EXERCISE :: Below are entries; print them exactly from the first line through the one containing "When we enter".

(Extracted records)
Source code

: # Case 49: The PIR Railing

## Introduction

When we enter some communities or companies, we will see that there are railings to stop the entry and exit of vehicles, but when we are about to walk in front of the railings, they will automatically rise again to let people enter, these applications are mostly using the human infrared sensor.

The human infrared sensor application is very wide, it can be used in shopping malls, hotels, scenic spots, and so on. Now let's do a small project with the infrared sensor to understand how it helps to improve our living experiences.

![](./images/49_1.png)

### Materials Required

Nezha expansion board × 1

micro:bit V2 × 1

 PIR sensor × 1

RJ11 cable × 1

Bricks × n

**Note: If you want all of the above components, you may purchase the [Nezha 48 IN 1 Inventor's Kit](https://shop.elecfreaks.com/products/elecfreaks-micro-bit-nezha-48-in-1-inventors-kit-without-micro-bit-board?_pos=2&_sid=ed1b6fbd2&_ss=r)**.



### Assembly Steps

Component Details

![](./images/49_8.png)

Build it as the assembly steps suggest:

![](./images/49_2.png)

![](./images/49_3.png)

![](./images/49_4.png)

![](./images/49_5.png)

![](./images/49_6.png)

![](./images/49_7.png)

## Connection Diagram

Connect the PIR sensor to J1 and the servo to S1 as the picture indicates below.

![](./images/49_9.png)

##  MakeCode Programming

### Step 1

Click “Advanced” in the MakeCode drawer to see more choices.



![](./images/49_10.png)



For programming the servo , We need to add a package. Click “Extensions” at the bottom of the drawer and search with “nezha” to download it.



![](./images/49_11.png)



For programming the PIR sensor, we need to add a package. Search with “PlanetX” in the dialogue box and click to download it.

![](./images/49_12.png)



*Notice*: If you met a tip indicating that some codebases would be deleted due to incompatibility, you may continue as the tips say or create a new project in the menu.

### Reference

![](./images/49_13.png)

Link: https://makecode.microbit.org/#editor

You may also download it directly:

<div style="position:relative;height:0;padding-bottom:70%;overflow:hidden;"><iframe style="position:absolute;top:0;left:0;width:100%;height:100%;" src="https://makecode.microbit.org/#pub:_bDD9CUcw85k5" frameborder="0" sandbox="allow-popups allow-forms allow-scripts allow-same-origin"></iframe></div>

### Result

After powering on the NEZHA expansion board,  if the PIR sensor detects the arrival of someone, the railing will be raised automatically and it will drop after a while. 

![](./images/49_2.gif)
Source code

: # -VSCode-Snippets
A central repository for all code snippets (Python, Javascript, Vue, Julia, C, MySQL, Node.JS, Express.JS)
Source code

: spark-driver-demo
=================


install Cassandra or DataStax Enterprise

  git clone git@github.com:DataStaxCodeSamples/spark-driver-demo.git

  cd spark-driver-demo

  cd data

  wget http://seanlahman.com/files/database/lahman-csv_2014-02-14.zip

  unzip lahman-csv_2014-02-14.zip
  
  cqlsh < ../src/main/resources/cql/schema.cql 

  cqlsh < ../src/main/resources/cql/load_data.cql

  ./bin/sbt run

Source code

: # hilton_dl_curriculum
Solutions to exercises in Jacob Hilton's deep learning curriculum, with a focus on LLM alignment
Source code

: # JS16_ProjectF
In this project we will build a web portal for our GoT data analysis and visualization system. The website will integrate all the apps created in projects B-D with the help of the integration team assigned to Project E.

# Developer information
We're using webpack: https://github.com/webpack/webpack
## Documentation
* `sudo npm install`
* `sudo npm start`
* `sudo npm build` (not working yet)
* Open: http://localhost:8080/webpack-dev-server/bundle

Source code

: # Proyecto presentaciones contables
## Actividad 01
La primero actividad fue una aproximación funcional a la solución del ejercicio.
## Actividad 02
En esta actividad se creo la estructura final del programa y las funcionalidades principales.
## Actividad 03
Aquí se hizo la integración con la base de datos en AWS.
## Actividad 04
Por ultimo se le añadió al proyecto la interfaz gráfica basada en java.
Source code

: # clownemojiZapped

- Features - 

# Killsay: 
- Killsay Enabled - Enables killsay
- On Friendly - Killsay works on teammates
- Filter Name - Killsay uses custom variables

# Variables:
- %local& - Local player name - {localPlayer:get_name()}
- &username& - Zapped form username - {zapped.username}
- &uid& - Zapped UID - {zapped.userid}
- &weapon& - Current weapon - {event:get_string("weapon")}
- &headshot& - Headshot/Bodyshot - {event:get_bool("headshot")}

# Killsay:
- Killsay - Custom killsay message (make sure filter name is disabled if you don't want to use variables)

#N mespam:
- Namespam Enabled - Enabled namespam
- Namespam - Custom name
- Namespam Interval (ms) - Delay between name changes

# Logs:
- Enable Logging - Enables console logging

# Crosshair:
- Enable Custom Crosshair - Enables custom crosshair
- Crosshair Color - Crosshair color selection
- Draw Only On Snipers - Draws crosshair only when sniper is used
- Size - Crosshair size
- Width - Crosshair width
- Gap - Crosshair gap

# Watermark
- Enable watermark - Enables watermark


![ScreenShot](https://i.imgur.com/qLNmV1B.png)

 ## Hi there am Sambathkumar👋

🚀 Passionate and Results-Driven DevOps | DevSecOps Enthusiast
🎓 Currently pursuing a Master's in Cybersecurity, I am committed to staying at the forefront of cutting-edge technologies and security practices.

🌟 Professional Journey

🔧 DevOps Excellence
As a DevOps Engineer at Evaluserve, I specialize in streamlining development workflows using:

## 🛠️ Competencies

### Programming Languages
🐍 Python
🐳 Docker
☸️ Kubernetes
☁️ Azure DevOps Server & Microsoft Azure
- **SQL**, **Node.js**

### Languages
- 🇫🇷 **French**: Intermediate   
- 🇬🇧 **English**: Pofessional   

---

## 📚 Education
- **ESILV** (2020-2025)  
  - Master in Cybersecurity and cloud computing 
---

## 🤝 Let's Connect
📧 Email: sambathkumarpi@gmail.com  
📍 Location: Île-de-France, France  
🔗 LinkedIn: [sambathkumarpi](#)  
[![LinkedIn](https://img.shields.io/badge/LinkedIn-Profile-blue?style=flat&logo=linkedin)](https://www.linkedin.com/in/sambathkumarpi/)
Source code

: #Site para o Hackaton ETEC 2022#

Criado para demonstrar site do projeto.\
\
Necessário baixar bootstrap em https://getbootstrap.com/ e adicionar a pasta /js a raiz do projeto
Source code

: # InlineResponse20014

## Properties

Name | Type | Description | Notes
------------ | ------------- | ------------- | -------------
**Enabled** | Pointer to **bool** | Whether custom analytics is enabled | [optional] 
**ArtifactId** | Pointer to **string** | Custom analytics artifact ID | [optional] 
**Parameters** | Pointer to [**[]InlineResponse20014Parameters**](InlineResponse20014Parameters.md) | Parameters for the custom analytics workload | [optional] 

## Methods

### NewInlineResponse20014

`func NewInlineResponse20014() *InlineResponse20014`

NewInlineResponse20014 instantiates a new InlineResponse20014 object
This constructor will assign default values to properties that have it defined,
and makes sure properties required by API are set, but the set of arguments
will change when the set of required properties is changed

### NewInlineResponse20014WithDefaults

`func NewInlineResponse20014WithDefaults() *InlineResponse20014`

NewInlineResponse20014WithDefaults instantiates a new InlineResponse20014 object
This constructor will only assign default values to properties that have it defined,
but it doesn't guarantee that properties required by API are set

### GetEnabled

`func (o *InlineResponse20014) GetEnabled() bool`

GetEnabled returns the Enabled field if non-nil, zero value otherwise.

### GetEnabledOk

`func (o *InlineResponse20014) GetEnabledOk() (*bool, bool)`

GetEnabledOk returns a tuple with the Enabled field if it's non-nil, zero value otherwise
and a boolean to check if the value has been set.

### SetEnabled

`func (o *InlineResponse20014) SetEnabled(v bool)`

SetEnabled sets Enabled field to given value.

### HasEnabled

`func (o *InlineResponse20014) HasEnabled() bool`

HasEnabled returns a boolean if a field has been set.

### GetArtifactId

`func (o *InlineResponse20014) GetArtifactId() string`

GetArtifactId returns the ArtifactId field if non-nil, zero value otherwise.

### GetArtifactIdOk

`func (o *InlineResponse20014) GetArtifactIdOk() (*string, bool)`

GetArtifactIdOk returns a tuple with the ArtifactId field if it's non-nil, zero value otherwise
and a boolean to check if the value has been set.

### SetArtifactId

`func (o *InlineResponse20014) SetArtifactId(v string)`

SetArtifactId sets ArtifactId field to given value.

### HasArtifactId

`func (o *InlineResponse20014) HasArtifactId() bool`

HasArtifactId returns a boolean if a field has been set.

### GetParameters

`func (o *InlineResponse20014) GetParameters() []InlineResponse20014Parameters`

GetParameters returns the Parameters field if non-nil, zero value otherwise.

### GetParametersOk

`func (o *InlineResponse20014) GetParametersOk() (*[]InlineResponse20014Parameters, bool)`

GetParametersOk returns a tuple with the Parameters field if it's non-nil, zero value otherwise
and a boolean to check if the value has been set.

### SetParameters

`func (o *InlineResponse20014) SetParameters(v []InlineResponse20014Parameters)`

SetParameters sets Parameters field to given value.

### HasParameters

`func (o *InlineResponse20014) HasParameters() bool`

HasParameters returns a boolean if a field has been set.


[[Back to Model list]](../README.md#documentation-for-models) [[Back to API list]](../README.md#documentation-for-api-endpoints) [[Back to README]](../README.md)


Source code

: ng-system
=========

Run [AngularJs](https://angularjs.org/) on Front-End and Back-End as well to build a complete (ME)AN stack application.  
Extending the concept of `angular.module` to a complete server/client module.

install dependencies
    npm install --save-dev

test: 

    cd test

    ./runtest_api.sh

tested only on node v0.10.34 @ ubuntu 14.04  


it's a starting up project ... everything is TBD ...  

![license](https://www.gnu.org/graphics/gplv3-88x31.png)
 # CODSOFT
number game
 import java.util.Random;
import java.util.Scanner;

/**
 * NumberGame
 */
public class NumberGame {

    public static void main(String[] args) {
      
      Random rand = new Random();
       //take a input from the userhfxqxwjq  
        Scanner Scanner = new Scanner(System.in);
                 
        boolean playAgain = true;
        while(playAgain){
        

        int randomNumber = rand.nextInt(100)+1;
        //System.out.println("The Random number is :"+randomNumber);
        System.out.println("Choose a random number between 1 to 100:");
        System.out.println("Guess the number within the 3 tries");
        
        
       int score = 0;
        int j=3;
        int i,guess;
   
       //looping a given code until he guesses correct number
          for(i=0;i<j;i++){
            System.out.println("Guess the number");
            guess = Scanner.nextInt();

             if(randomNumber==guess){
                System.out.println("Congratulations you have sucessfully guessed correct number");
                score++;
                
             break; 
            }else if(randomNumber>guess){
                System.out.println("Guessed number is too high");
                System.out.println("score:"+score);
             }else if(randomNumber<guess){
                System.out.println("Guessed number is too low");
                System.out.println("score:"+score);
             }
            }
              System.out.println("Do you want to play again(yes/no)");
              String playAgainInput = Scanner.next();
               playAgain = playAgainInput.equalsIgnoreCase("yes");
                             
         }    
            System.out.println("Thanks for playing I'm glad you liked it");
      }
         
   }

FINISHED EXERCISE ::
Source code

: # Case 49: The PIR Railing

## Introduction

When we enter some communities or companies, we will see that there are railings to stop the entry and exit of vehicles, but when we are about to walk in front of the railings, they will automatically rise again to let people enter, these applications are mostly using the human infrared sensor.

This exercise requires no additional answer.